JAKARTA, KOMPAS.com - Wakil Menteri Energi dan Sumber Daya Mineral Arcandra Tahar mengungkapkan, permasalahan soal negosiasi bagi hasil (split) jadi alasan belum ditandatanginya Production Sharing Contract atau kontrak bagi hasil (PSC) Blok East Natuna.
Hingga kini, belum ada kesepakatan negosiasi antara pemerintah dengan konsorsium kontraktor Pertamina, ExxonMobil dan PTT Thailand.
Padahal, PSC telah ditawarkan kepada konsorsium kontraktor dengan bagi hasil sebesar 40? persen.
"Salah satunya masalah split, pembagiannya. Ini sedang dibicarakan," ujar Arcandra dalam forum pengembangan Migas kawasan Natuna di Crown Plaza, Selasa (6/12/2016).

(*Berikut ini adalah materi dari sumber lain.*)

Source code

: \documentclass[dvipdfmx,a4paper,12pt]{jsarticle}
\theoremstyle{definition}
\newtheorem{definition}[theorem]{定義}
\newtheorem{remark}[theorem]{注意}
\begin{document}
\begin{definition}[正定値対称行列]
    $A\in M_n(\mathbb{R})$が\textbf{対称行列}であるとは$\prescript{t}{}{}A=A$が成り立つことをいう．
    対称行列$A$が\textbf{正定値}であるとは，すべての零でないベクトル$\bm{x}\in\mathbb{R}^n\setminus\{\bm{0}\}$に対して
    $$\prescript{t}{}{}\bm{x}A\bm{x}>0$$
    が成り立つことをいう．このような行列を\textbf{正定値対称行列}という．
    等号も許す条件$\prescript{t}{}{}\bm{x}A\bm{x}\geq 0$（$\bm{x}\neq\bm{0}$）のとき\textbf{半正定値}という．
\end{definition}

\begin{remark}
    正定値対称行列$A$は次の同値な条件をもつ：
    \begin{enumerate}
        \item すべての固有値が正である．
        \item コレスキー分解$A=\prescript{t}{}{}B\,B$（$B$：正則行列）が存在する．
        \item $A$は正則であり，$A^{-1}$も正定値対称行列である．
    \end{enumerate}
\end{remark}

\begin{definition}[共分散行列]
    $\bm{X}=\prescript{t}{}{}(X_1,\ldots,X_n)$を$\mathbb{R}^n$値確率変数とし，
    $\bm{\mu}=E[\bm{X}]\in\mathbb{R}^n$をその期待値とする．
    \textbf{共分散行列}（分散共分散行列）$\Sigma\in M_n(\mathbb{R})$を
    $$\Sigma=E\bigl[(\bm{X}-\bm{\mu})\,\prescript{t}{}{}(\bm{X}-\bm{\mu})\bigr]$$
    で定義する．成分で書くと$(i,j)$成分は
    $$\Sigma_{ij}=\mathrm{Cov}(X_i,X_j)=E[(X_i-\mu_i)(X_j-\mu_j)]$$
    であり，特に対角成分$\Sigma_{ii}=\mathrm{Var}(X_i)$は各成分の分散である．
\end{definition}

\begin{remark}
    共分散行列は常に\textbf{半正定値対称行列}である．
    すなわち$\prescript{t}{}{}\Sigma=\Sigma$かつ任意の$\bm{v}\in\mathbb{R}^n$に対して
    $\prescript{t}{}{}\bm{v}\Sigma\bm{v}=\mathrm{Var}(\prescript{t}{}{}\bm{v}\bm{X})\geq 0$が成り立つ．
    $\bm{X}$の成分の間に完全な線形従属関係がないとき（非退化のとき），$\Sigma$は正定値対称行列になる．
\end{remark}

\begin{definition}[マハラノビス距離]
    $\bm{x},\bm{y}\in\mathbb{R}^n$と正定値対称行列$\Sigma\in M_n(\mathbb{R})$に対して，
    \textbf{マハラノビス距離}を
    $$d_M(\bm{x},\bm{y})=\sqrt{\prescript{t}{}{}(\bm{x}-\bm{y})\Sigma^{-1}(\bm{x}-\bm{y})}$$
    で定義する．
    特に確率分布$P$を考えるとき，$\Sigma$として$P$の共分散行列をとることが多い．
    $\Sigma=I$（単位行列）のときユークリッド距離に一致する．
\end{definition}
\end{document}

Menurut Arcandra, seharunya penandatangan kontrak perjanjian dilakukan pada 14 November lalu.
Namun, pemerintah ingin merumuskan kembali perjanjian, sehingga pemerintah memutuskan untuk menunda.
Arcandra berharap, negosiasi terkait dana bagi hasil split selesai pada awal tahun 2017.
"Kami menginginkan penandatangan kontrak tiga minggu lalu atas, kami tunda sedikit. Awal tahun 2017, mohon bersabar menanti yang diputuskan," katanya.
Sekadar informasi, cadangan gas di Blok East Natuna mencapai 46 triliun kaki kubik (TCF). Cadangan ini lebih banyak empat kali lipat dibandingkan Blok Masela.
Presiden Joko Widodo sedianya meminta percepatan pengembangan East Natuna. Sebab wilayah ini masuk dalam "9 Dash line" yang diklaim China. Klaim dari China dianggap sebagai ancaman kedaulatan RI.